I've heard you have to sacrifice quite a bit to gain internal power. Like one's family life to gain it.
Every thing has a price to pay or does it not?
I've heard you have to sacrifice quite a bit to gain internal power. Like one's family life to gain it.
Every thing has a price to pay or does it not?
If you have a good teacher, are training because you love your art, and are dedicated to training correctly and with focus for even just an hour a day on your own, you will gain skill. Unless you're a career mercenary soldier, sacrificing a healthy and happy life is not necessary. Internal skills are not some kind of mystical magic that requires blood sacrifices.

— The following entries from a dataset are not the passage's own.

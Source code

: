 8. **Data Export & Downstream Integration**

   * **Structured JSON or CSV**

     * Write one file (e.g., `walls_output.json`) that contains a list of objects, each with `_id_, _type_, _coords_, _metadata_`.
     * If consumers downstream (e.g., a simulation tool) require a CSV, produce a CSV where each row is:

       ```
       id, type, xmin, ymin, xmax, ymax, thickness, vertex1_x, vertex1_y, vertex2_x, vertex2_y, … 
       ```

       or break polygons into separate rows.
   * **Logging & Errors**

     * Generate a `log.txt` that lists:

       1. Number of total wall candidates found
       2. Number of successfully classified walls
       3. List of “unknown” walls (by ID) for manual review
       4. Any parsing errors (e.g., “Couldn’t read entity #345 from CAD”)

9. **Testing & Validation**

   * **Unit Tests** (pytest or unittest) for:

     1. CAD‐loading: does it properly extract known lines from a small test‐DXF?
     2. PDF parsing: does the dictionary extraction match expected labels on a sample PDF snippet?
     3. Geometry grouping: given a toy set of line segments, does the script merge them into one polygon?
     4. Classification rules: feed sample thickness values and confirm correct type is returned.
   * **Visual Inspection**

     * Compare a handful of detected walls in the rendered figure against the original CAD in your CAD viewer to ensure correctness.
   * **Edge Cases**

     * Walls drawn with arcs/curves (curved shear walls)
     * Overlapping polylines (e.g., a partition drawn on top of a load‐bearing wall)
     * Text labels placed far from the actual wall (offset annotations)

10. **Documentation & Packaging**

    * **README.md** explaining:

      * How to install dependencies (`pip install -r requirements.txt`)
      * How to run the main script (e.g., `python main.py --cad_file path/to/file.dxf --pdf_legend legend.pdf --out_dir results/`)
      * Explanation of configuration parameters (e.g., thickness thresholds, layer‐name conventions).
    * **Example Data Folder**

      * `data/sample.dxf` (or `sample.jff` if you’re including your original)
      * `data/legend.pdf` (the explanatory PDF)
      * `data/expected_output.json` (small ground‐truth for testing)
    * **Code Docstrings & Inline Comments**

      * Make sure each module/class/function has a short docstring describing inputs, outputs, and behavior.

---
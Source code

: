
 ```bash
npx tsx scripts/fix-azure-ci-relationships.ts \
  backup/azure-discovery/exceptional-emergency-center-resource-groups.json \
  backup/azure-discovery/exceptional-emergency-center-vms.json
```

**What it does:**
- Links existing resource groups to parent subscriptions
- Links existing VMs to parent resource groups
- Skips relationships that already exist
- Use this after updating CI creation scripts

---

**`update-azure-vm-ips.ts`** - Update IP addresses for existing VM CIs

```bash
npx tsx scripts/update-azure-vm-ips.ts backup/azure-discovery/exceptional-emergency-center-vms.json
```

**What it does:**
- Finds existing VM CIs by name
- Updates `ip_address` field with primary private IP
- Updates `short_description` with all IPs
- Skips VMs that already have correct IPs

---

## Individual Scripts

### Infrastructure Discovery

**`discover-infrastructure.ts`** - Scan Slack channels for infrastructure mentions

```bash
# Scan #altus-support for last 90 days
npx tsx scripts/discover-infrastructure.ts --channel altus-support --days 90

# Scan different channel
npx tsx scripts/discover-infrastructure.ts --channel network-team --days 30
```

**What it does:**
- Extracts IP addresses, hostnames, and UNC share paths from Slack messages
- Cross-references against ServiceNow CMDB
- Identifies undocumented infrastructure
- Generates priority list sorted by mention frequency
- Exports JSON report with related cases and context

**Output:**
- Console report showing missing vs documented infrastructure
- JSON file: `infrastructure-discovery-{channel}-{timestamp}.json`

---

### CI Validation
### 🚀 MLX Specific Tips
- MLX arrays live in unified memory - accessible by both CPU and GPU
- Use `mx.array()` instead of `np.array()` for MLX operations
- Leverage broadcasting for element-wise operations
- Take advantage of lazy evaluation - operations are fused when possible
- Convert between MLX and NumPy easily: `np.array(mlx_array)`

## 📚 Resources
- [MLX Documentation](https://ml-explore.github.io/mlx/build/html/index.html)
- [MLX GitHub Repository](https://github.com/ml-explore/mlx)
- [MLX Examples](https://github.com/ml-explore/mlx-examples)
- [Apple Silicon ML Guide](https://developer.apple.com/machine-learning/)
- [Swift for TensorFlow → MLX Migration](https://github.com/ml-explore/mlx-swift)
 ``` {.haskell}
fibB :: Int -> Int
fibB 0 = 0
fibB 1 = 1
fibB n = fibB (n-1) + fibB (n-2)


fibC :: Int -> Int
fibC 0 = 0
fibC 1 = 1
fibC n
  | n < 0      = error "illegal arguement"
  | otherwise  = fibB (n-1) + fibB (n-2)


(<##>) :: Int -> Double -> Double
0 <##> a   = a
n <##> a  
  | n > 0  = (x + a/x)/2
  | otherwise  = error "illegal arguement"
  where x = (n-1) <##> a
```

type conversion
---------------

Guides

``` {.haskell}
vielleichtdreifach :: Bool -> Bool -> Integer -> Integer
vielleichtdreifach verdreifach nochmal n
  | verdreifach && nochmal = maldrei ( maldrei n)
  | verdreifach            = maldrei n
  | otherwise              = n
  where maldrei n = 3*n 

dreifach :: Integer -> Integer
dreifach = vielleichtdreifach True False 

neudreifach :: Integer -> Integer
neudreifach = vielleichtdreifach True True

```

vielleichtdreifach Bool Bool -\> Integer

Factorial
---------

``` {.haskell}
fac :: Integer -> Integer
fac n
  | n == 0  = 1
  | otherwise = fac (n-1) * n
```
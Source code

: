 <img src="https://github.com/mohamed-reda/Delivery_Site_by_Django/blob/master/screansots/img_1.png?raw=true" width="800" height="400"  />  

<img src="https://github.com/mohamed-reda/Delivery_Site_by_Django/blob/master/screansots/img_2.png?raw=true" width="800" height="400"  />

Just the same kind of focused hard work that it takes to gain skill in any discipline.
Cady Goldfield
I always play chess and go during weekend, unfortunately theres no tournament in Sweden.
I think the major sacrifice concept is accurate for people with "real life" obligations, such as a career or having more than one job, long commutes or travel for their job and children or family. The necessary, and possibly lengthy, period of time it can take to gain these skills can be seriously impinged on by one's "real life" commitments.
Gene McGloin
-Truth does not require your belief in order to function.
Internal power and aiki are not that complicated, and can be developed with the same investment of time and effort as any other pursuit that one finds worthwhile. The trick is in the mindset, and the willingness to put aside lifelong conditioning and belief to accept a body method that seems counter-intuitive to what we believe to be the "natural" way to move and utilize the muscles and connective tissues of the body.